Domestic Violence: a Power and Control Perspective Wheel

Domestic violence is the willful intimidation, physical assault, battery, sexual assault, and/or other abusive behavior as part of a systematic pattern of power and control perpetrated by one intimate partner against another. In other word it is when one partner portrays certain actions whether that be physically striking or abuse langue to maintain power and control over another partner in a relationship. In cases where that relationship intimate it is often called intimate partner violence. This violence can come in many forms and each can leave lasting scars both physical and emotional.

Domestic violence is a compounded term used to describe abuse behaviors. These behaviors can be physically hitting or striking a partner or emotionally hurting their partner. The National Domestic Violence hotline uses a diagram known as the power and control wheel to explain the different types of abuse and torment.

The use of intimidation is a method of domestic violence used to maintain and keep control. One partner may make the other afraid by the use of actions, looks, or gestures. The abusing party may also use this as a way to display his or her as superior. Signs of this could be the destroying of property, abusing pets or children and the brandishing of weapons.

Emotional and psychological abuse is another way that domestic violence can be displayed. This can be displayed in number of ways from name calling and humiliation to simply making someone feel guilty for certain actions. Emotional abuse is less noticed than physical abuse because of the lack of visible scars but it is just as real. Power and control is the reasoning behind this type of behavior. One partner feels the need to make themselves seem more superior so they use these actions such as isolation to keep the other partner at bay and under their influence. By controlling what their partner does, goes, and sees the abuser can center themselves at the root of their partner’s lives.

Stalking is also considered a type of domestic violence. Although the perpetrator may not be someone intimate in the victim’s life the main reasoning for stalking to exert control over their victim. Many rape cases start out with a form of stalking whether that be through social media or in person.

There was a time where this act was seen as justified and accepted. In the early patriarchal system we live in today it was the responsibility of the man of the house to control his family, wife included, with the use of any force needed. It was the norm for a man to whip and beat his partner or children to gain control over them and keep order in his household. It wasn’t until 1868 that there was regulation on the use of force that could be used by a man to control his wife. In the North Carolina case of State vs. Rhodes the Supreme Court ruled that a man has the right to whip his wife as long as the whip was no larger than a thumb, any larger and it was then considered abuse. Most states followed after this case.

Abuse and neglect in the household was once seen as a family issue and it was personal and private business.
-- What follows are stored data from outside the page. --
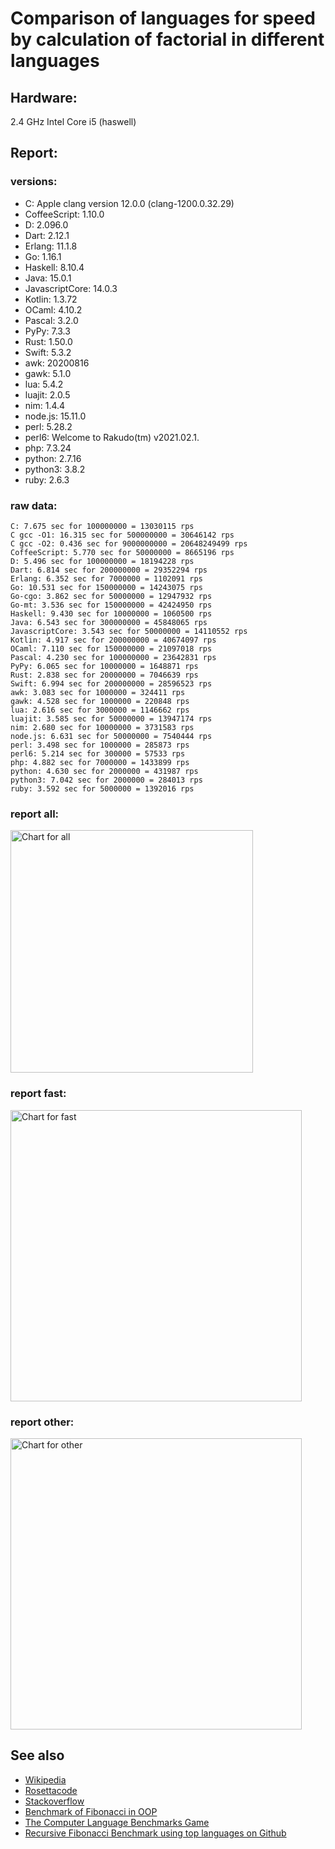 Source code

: Comparison of languages for speed by calculation of factorial in different languages
====================================================================================

Hardware:
---------
2.4 GHz Intel Core i5 (haswell)

Report:
-------
### versions:

  * C: Apple clang version 12.0.0 (clang-1200.0.32.29)
  * CoffeeScript: 1.10.0
  * D: 2.096.0
  * Dart: 2.12.1
  * Erlang: 11.1.8
  * Go: 1.16.1
  * Haskell: 8.10.4
  * Java: 15.0.1
  * JavascriptCore: 14.0.3
  * Kotlin: 1.3.72
  * OCaml: 4.10.2
  * Pascal: 3.2.0
  * PyPy: 7.3.3
  * Rust: 1.50.0
  * Swift: 5.3.2
  * awk: 20200816
  * gawk: 5.1.0
  * lua: 5.4.2
  * luajit: 2.0.5
  * nim: 1.4.4
  * node.js: 15.11.0
  * perl: 5.28.2
  * perl6: Welcome to Rakudo(tm) v2021.02.1.
  * php: 7.3.24
  * python: 2.7.16
  * python3: 3.8.2
  * ruby: 2.6.3


### raw data:

    C: 7.675 sec for 100000000 = 13030115 rps
    C gcc -O1: 16.315 sec for 500000000 = 30646142 rps
    C gcc -O2: 0.436 sec for 9000000000 = 20648249499 rps
    CoffeeScript: 5.770 sec for 50000000 = 8665196 rps
    D: 5.496 sec for 100000000 = 18194228 rps
    Dart: 6.814 sec for 200000000 = 29352294 rps
    Erlang: 6.352 sec for 7000000 = 1102091 rps
    Go: 10.531 sec for 150000000 = 14243075 rps
    Go-cgo: 3.862 sec for 50000000 = 12947932 rps
    Go-mt: 3.536 sec for 150000000 = 42424950 rps
    Haskell: 9.430 sec for 10000000 = 1060500 rps
    Java: 6.543 sec for 300000000 = 45848065 rps
    JavascriptCore: 3.543 sec for 50000000 = 14110552 rps
    Kotlin: 4.917 sec for 200000000 = 40674097 rps
    OCaml: 7.110 sec for 150000000 = 21097018 rps
    Pascal: 4.230 sec for 100000000 = 23642831 rps
    PyPy: 6.065 sec for 10000000 = 1648871 rps
    Rust: 2.838 sec for 20000000 = 7046639 rps
    Swift: 6.994 sec for 200000000 = 28596523 rps
    awk: 3.083 sec for 1000000 = 324411 rps
    gawk: 4.528 sec for 1000000 = 220848 rps
    lua: 2.616 sec for 3000000 = 1146662 rps
    luajit: 3.585 sec for 50000000 = 13947174 rps
    nim: 2.680 sec for 10000000 = 3731583 rps
    node.js: 6.631 sec for 50000000 = 7540444 rps
    perl: 3.498 sec for 1000000 = 285873 rps
    perl6: 5.214 sec for 300000 = 57533 rps
    php: 4.882 sec for 7000000 = 1433899 rps
    python: 4.630 sec for 2000000 = 431987 rps
    python3: 7.042 sec for 2000000 = 284013 rps
    ruby: 3.592 sec for 5000000 = 1392016 rps


### report all:

<img alt="Chart for all" width="388" src="https://chart.googleapis.com/chart?cht=bhs&chs=582x515&chd=t%3A45848064%2C42424950%2C40674096%2C30646141%2C29352293%2C28596522%2C23642830%2C21097018%2C18194227%2C14243074%2C14110551%2C13947173%2C13030114%2C12947931%2C8665196%2C7540444%2C7046638%2C3731583%2C1648871%2C1433898%2C1392015%2C1146661%2C1102090%2C1060499%2C431986%2C324410%2C285872%2C284012%2C220848&chco=4d89f9&chbh=12&chds=0,45848064.9533815&chxt=x,y,r&chxl=1%3A%7Cgawk%7Cpython3%7Cperl%7Cawk%7Cpython%7CHaskell%7CErlang%7Clua%7Cruby%7Cphp%7CPyPy%7Cnim%7CRust%7Cnode.js%7CCoffeeScript%7CGo-cgo%7CC%7Cluajit%7CJavascriptCore%7CGo%7CD%7COCaml%7CPascal%7CSwift%7CDart%7CC%20gcc%20-O1%7CKotlin%7CGo-mt%7CJava%7C2%3A%7C220848%20rps%7C284012%20rps%7C285872%20rps%7C324410%20rps%7C431986%20rps%7C1060499%20rps%7C1102090%20rps%7C1146661%20rps%7C1392015%20rps%7C1433898%20rps%7C1648871%20rps%7C3731583%20rps%7C7046638%20rps%7C7540444%20rps%7C8665196%20rps%7C12947931%20rps%7C13030114%20rps%7C13947173%20rps%7C14110551%20rps%7C14243074%20rps%7C18194227%20rps%7C21097018%20rps%7C23642830%20rps%7C28596522%20rps%7C29352293%20rps%7C30646141%20rps%7C40674096%20rps%7C42424950%20rps%7C45848064%20rps%7C0%3A%7C0%20%25%7C10%20%25%7C20%20%25%7C30%20%25%7C40%20%25%7C50%20%25%7C60%20%25%7C70%20%25%7C80%20%25%7C90%20%25%7C100%20%25">

### report fast:

<img alt="Chart for fast" width="466" src="https://chart.googleapis.com/chart?cht=bhs&chs=700x328&chd=t%3A45848064%2C42424950%2C40674096%2C30646141%2C29352293%2C28596522%2C23642830%2C21097018%2C18194227%2C14243074%2C14110551%2C13947173%2C13030114%2C12947931%2C8665196%2C7540444%2C7046638%2C3731583&chco=4d89f9&chbh=12&chds=0,45848064.9533815&chxt=x,y,r&chxl=1%3A%7Cnim%7CRust%7Cnode.js%7CCoffeeScript%7CGo-cgo%7CC%7Cluajit%7CJavascriptCore%7CGo%7CD%7COCaml%7CPascal%7CSwift%7CDart%7CC%20gcc%20-O1%7CKotlin%7CGo-mt%7CJava%7C2%3A%7C3731583%20rps%7C7046638%20rps%7C7540444%20rps%7C8665196%20rps%7C12947931%20rps%7C13030114%20rps%7C13947173%20rps%7C14110551%20rps%7C14243074%20rps%7C18194227%20rps%7C21097018%20rps%7C23642830%20rps%7C28596522%20rps%7C29352293%20rps%7C30646141%20rps%7C40674096%20rps%7C42424950%20rps%7C45848064%20rps%7C0%3A%7C0%20%25%7C10%20%25%7C20%20%25%7C30%20%25%7C40%20%25%7C50%20%25%7C60%20%25%7C70%20%25%7C80%20%25%7C90%20%25%7C100%20%25">

### report other:

<img alt="Chart for other" width="466" src="https://chart.googleapis.com/chart?cht=bhs&chs=700x209&chd=t%3A1648871%2C1433898%2C1392015%2C1146661%2C1102090%2C1060499%2C431986%2C324410%2C285872%2C284012%2C220848&chco=4d89f9&chbh=12&chds=0,1648871.22398184&chxt=x,y,r&chxl=1%3A%7Cgawk%7Cpython3%7Cperl%7Cawk%7Cpython%7CHaskell%7CErlang%7Clua%7Cruby%7Cphp%7CPyPy%7C2%3A%7C220848%20rps%7C284012%20rps%7C285872%20rps%7C324410%20rps%7C431986%20rps%7C1060499%20rps%7C1102090%20rps%7C1146661%20rps%7C1392015%20rps%7C1433898%20rps%7C1648871%20rps%7C0%3A%7C0%20%25%7C10%20%25%7C20%20%25%7C30%20%25%7C40%20%25%7C50%20%25%7C60%20%25%7C70%20%25%7C80%20%25%7C90%20%25%7C100%20%25">



See also
--------

  * [Wikipedia](http://en.wikipedia.org/wiki/Factorial)
  * [Rosettacode](http://rosettacode.org/wiki/Factorial)
  * [Stackoverflow](http://stackoverflow.com/questions/23930/factorial-algorithms-in-different-languages)
  * [Benchmark of Fibonacci in OOP](https://github.com/Balancer/benchmarks-fib-obj)
  * [The Computer Language Benchmarks Game](http://benchmarksgame.alioth.debian.org)
  * [Recursive Fibonacci Benchmark using top languages on Github](https://github.com/drujensen/fib)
Law enforcement would rarely intervene in these maters because of the nature of the offense. It was the cultural norm and it was seen as none of law enforcements business. But in today’s society domestic violence is seen as one of the leading problems. In a 24-hour survey period in 2014, here in North Carolina, local and state domestic violence hotlines answered 637 calls, averaging more than 26 hotline calls every hour. In 2013 there were 108 domestic violence related homicides in North Carolina that is nearly two people per week.

People involved

Domestic violence is something that can happen to anyone, anywhere. You have cases of abuse victims being men and women. The National Intimate Partner and Sexual Violence Survey of 2010 stated that 45.3% of American Indian or Alaska Native men and almost 4 out of every 10 Black and multiracial non-Hispanic men in the U.S. reported experiencing rape, physical violence, and/or stalking by an intimate partner during their lifetime. These rates are nearly twice the rate experienced by Hispanic and White non-Hispanic men

Even with the rising numbers of male victims women remain 85% of all domestic violence victims. In 2001 domestic violence made up 20% of violent crimes against women.

With the rise in the gay pride movement and the legalization of gay marriage we began seeing more LGBT couples and began understanding them better. In Years past not much was known about the dynamics of LGBT relationships due to lack of knowledge and the fact that these types of crimes where seen as private personal matters.

In recent studies it has been found that gay or lesbian individuals have the same if not more likely hood of becoming victimized.